Faced with that inheritance, any responsible Government would need to act. One of the decisions we took was to increase the level of employers’ national insurance contributions to help repair the public finances, rebuild public services and restore economic stability, as mentioned by so many noble Lords in today’s debate. Contrary to what the noble Lord, Lord Bridges, said, I acknowledge, as we have always acknowledged, that there are consequences to responsibility and that the increase in employers’ national insurance would have costs to businesses and beyond, but the consequences of irresponsibility for the economy and working people would have been far greater, as we saw in the Liz Truss mini-Budget. Many noble Lords opposite mentioned the importance of small businesses, and I completely agree with them. The Government protected the smallest businesses from these changes by increasing the employment allowance from £5,000 to £10,500. This means that 865,000 employers will pay no national insurance contributions at all, and more than half of all employers will either gain or see no change.

Another area highlighted in this debate by the noble Lords, Lord Elliott and Lord Bilimoria, the noble Viscount, Lord Trenchard, and the noble Baronesses, Lady Noakes and Lady Neville-Rolfe, was the non-dom regime.

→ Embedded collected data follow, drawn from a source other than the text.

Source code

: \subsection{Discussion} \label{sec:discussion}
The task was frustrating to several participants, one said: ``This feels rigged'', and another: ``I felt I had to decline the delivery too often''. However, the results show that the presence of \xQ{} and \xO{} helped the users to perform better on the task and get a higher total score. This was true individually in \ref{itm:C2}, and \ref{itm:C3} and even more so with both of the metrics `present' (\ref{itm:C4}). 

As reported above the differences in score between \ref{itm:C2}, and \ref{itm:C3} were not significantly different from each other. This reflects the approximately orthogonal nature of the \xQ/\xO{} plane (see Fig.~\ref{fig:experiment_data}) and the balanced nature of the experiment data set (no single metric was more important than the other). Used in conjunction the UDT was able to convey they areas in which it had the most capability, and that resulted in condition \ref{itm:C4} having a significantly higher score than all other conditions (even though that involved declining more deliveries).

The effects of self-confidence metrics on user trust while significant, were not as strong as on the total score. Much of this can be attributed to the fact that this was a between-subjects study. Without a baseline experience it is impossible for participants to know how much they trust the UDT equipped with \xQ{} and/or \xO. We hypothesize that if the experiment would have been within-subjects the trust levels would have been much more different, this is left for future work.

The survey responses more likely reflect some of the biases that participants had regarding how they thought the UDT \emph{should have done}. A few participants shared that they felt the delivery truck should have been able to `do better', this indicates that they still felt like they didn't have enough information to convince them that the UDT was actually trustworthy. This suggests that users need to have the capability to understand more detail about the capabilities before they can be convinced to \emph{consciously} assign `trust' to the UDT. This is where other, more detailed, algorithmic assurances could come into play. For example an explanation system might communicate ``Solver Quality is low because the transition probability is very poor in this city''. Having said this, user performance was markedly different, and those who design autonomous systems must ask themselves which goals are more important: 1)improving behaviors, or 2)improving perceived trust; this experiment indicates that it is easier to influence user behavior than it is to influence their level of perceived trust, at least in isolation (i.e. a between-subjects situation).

It is right that everyone who makes their home in the UK pays their taxes here. The Government have therefore removed the outdated concept of domicile status from the tax system and introduced a new residence-based regime. The OBR has certified that the non-dom reforms the Government have implemented will raise £33.8 billion in total revenue, and that figure accounts for some non-doms who are ineligible for the new regime choosing to leave the UK in response to these reforms. The Government will of course continue to work with stakeholders to ensure that the new regime is internationally competitive and focused on attracting the best talent and investment into the UK.

The noble Baroness, Lady Foster, and the noble Lord, Lord Bilimoria, among others, mentioned changes to agricultural property relief and business property relief. The Government made these changes better to target APR and BPR and to make them fairer. The reforms mean that, despite the tough fiscal context, we are maintaining very significant levels of relief from inheritance tax beyond what is available to others. These reforms mean that almost three-quarters of estates claiming APR, including those that also claim BPR, will not pay more inheritance tax.

The economic stability provided in our first Budget is underpinned by our fiscal rules, mentioned by my noble friend Lord Eatwell and the noble Lord, Lord Young of Cookham. Those rules allow us to invest more in capital, alongside a credible plan to grow our economy and bring debt down within this Parliament. We met these fiscal rules in the Budget last year and at the Spring Statement in March, and we will meet them again at the forthcoming Budget.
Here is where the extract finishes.